NUMBER 13-07-00620-CR
COURT OF APPEALS
THIRTEENTH DISTRICT OF TEXAS
CORPUS CHRISTI - EDINBURG
PATRICK EARL BOURGEOIS, Appellant,
v.
THE STATE OF TEXAS, Appellee.
On appeal from the 252nd District Court of Jefferson County, Texas.
MEMORANDUM OPINION
Before Chief Justice Valdez and Justices Garza and Benavides
Memorandum Opinion by Justice Garza
Appellant, Patrick Earl Bourgeois, was charged by indictment with burglary of a building other than a habitation, a state jail felony. See Tex. Penal Code Ann. § 30.02(a), (c)(1) (Vernon 2003). Pursuant to a plea agreement with the State, appellant pleaded guilty to the offense. In accordance with the plea agreement, the trial court deferred any finding of guilt, placed appellant on probation for four years, and assessed a $1,000 fine. On September 7, 2007, the trial court: (1) revoked appellant's probation in response to the State's motion to revoke probation and appellant's admission that he violated a condition of his probation; and (2) found appellant guilty of burglary of a building other than a habitation. (1) The trial court subsequently sentenced appellant to two years' confinement in the state jail and assessed $500.00 in restitution. See id. § 12.35(a) (Vernon Supp. 2007) (stating that "an individual adjudged guilty of a state jail felony shall be punished by confinement in a state jail for any term of not more than two years or less than 180 days . . . ."). Appellant now appeals the judgment of the trial court.
I. Anders Brief
Pursuant to Anders v. California, 386 U.S. 738, 744 (1967), Bourgeois's court-appointed appellate counsel has filed a brief with this Court, stating that his review of the record yields "no reversible error committed by the trial court and no arguable issues." Although counsel's brief does not advance any arguable grounds of error, it does present a professional evaluation of the record demonstrating why there are no arguable grounds to be advanced on appeal. See Stafford v. State, 813 S.W.2d 503, 510 n.3 (Tex. Crim. App. 1991).
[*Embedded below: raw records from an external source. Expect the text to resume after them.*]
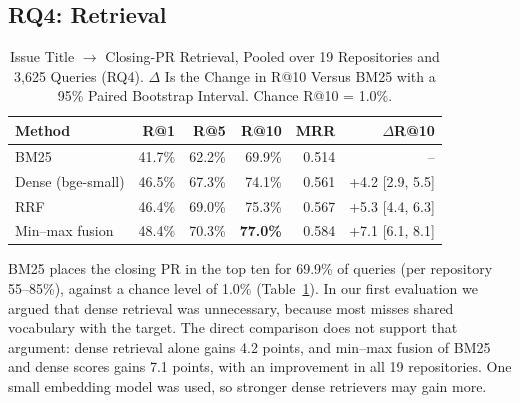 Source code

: \documentclass[conference]{IEEEtran}
\newcommand{\res}[1]{#1}
\begin{document}
\subsection{RQ4: Retrieval}
\begin{table}[t]
\caption{Issue Title $\rightarrow$ Closing-PR Retrieval, Pooled over 19 Repositories and \res{3{,}625} Queries (RQ4). $\Delta$ Is the Change in R@10 Versus BM25 with a 95\% Paired Bootstrap Interval. Chance R@10 = \res{1.0\%}.}
\label{tab:retrieval}
\centering
\scriptsize
\setlength{\tabcolsep}{3pt}
\begin{tabular}{lrrrrr}
\toprule
Method & R@1 & R@5 & R@10 & MRR & $\Delta$R@10 \\
\midrule
BM25 & \res{41.7\%} & \res{62.2\%} & \res{69.9\%} & \res{0.514} & -- \\
Dense (bge-small) & \res{46.5\%} & \res{67.3\%} & \res{74.1\%} & \res{0.561} & \res{+4.2} [\res{2.9, 5.5}] \\
RRF & \res{46.4\%} & \res{69.0\%} & \res{75.3\%} & \res{0.567} & \res{+5.3} [\res{4.4, 6.3}] \\
Min--max fusion & \res{48.4\%} & \res{70.3\%} & \textbf{\res{77.0\%}} & \res{0.584} & \res{+7.1} [\res{6.1, 8.1}] \\
\bottomrule
\end{tabular}
\end{table}

BM25 places the closing PR in the top ten for \res{69.9\%} of queries (per repository \res{55--85\%}), against a chance level of \res{1.0\%} (Table~\ref{tab:retrieval}). In our first evaluation we argued that dense retrieval was unnecessary, because most misses shared vocabulary with the target. The direct comparison does not support that argument: dense retrieval alone gains \res{4.2} points, and min--max fusion of BM25 and dense scores gains \res{7.1} points, with an improvement in all \res{19} repositories. One small embedding model was used, so stronger dense retrievers may gain more.
\end{document}

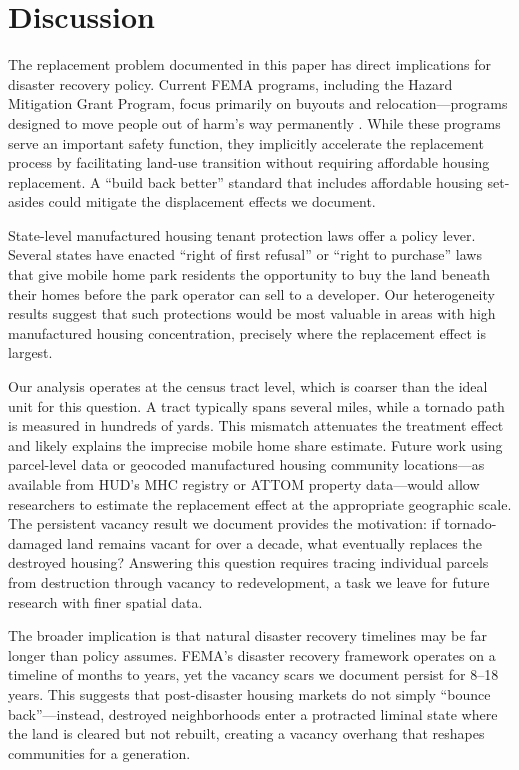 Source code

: \documentclass[12pt]{article}
\begin{document}


\section{Discussion}
\label{sec:discussion}

The replacement problem documented in this paper has direct implications for disaster recovery policy. Current FEMA programs, including the Hazard Mitigation Grant Program, focus primarily on buyouts and relocation---programs designed to move people out of harm's way permanently \citep{fema2023hmgp}. While these programs serve an important safety function, they implicitly accelerate the replacement process by facilitating land-use transition without requiring affordable housing replacement. A ``build back better'' standard that includes affordable housing set-asides could mitigate the displacement effects we document.

State-level manufactured housing tenant protection laws offer a policy lever. Several states have enacted ``right of first refusal'' or ``right to purchase'' laws that give mobile home park residents the opportunity to buy the land beneath their homes before the park operator can sell to a developer. Our heterogeneity results suggest that such protections would be most valuable in areas with high manufactured housing concentration, precisely where the replacement effect is largest.

Our analysis operates at the census tract level, which is coarser than the ideal unit for this question. A tract typically spans several miles, while a tornado path is measured in hundreds of yards. This mismatch attenuates the treatment effect and likely explains the imprecise mobile home share estimate. Future work using parcel-level data or geocoded manufactured housing community locations---as available from HUD's MHC registry or ATTOM property data---would allow researchers to estimate the replacement effect at the appropriate geographic scale. The persistent vacancy result we document provides the motivation: if tornado-damaged land remains vacant for over a decade, what eventually replaces the destroyed housing? Answering this question requires tracing individual parcels from destruction through vacancy to redevelopment, a task we leave for future research with finer spatial data.

The broader implication is that natural disaster recovery timelines may be far longer than policy assumes. FEMA's disaster recovery framework operates on a timeline of months to years, yet the vacancy scars we document persist for 8--18 years. This suggests that post-disaster housing markets do not simply ``bounce back''---instead, destroyed neighborhoods enter a protracted liminal state where the land is cleared but not rebuilt, creating a vacancy overhang that reshapes communities for a generation.
\end{document}

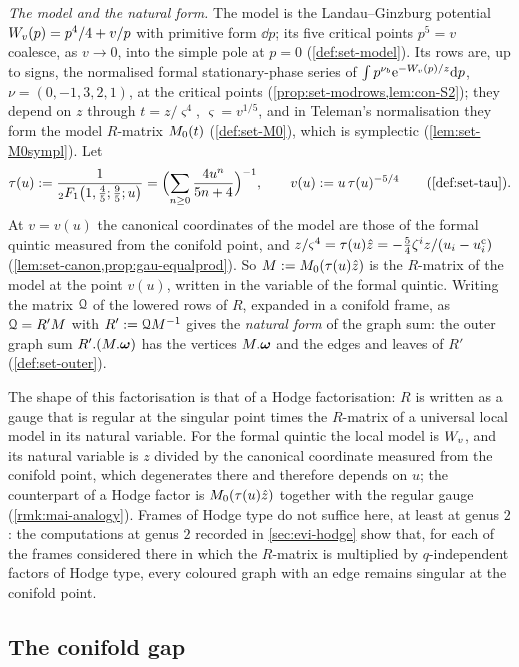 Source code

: \emph{The model and the natural form.} The model is the Landau--Ginzburg potential $W_{v}(p)=p^4/4+v/p$ with primitive form $\dd p$; its five critical points $p^5=v$ coalesce, as $v\to0$, into the simple pole at $p=0$ (\cref{def:set-model}). Its rows are, up to signs, the normalised formal stationary-phase series of $\int p^{\nu_b}\mathrm{e}^{-W_{v}(p)/z}\mathrm{d} p$, $\nu=(0,-1,3,2,1)$, at the critical points (\cref{prop:set-modrows,lem:con-S2}); they depend on $z$ through $t=z/\varsigma^4$, $\varsigma=v^{1/5}$, and in Teleman's normalisation they form the model $R$-matrix $M_{0}(t)$ (\cref{def:set-M0}), which is symplectic (\cref{lem:set-M0sympl}). Let
\[
\tau(u):=\frac{1}{{}_2F_1\bigl(1,\frac45;\frac95;u\bigr)}=\Bigl(\sum_{n\geq0}\frac{4u^n}{5n+4}\Bigr)^{-1},\qquad v(u):=u\,\tau(u)^{-5/4}\qquad\text{(\cref{def:set-tau})}.
\]
At $v=v(u)$ the canonical coordinates of the model are those of the formal quintic measured from the conifold point, and $z/\varsigma^4=\tau(u)\hat{z}=-\frac54\zeta^iz/(u_i-u_i^{\mathrm c})$ (\cref{lem:set-canon,prop:gau-equalprod}). So $M:=M_{0}(\tau(u)\hat{z})$ is the $R$-matrix of the model at the point $v(u)$, written in the variable of the formal quintic. Writing the matrix $\mathcal{Q}$ of the lowered rows of $R$, expanded in a conifold frame, as $\mathcal{Q}=R'M$ with $R':=\mathcal{Q} M^{-1}$ gives the \emph{natural form} of the graph sum: the outer graph sum $R'.(M.\boldsymbol{\omega})$ has the vertices $M.\boldsymbol{\omega}$ and the edges and leaves of $R'$ (\cref{def:set-outer}).

The shape of this factorisation is that of a Hodge factorisation: $R$ is written as a gauge that is regular at the singular point times the $R$-matrix of a universal local model in its natural variable. For the formal quintic the local model is $W_{v}$, and its natural variable is $z$ divided by the canonical coordinate measured from the conifold point, which degenerates there and therefore depends on $u$; the counterpart of a Hodge factor is $M_{0}(\tau(u)\hat{z})$ together with the regular gauge (\cref{rmk:mai-analogy}). Frames of Hodge type do not suffice here, at least at genus $2$: the computations at genus $2$ recorded in \cref{sec:evi-hodge} show that, for each of the frames considered there in which the $R$-matrix is multiplied by $q$-independent factors of Hodge type, every coloured graph with an edge remains singular at the conifold point.

\subsection{The conifold gap}
\label{sec:int-gap}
In compliance with High v. State, 573 S.W.2d 807, 813 (Tex. Crim. App. 1978), appellant's counsel has carefully discussed why, under controlling authority, there are no errors in the trial court's judgment. Counsel noted that appellant was properly admonished at the time of the plea and counsel has not indicated that appellant entered into the plea involuntarily. Counsel has informed this Court that he has: (1) examined the record and found no arguable grounds to advance on appeal, (2) served a copy of the brief on appellant, and (3) informed appellant of his right to review the record and to file a pro se brief. See Anders, 386 U.S. at 744; Stafford, 813 S.W.2d at 510 n.3. On October 29, 2007, appellant's counsel filed a motion for extension of time to allow appellant time to file a pro se brief with this Court if he so desired. We granted the motion and set the deadline for November 25, 2007. Subsequently, appellant filed a pro se motion for extension of time to file his pro se brief. Specifically, appellant requested the deadline be moved to December 25, 2007. We granted appellant's motion for extension. The deadline has passed and appellant has not filed a pro se brief.
II. Independent Review
Upon receiving an Anders brief, we must conduct a full examination of all the proceedings to determine whether the case is wholly frivolous. Penson v. Ohio, 488 U.S. 75, 80 (1988). We have reviewed the entire record and counsel's brief and have found nothing that would arguably support an appeal. See Bledsoe v. State, 178 S.W.3d 824, 826-28 (Tex. Crim. App. 2005) ("Due to the nature of Anders briefs, by indicating in the opinion that it considered the issues raised in the briefs and reviewed the record for reversible error but found none, the court of appeals met the requirement of Texas Rule of Appellate Procedure 47.1."); Stafford, 813 S.W.2d at 509. Accordingly, we affirm the judgment of the trial court.
III. Motion to Withdraw
In accordance with Anders, appellant's attorney has asked this Court for permission to withdraw as counsel for appellant. See Anders, 386 U.S. at 744. We grant his motion to withdraw. We further order counsel to notify appellant of the disposition of this appeal and the availability of discretionary review. See Ex parte Wilson, 956 S.W.2d 25, 27 (Tex. Crim. App. 1997) (per curiam).
DORI CONTRERAS GARZA,
Justice
Do not publish.
Tex. R. App. P. 47.2(b).
Memorandum Opinion delivered and
filed this the 22nd day of May, 2008.
1. Appellant entered a plea of "True" to violating his probation by "failing to provide verification of attending and successfully completing the SAFPF [Substance Abuse Felony Punishment Facility] program."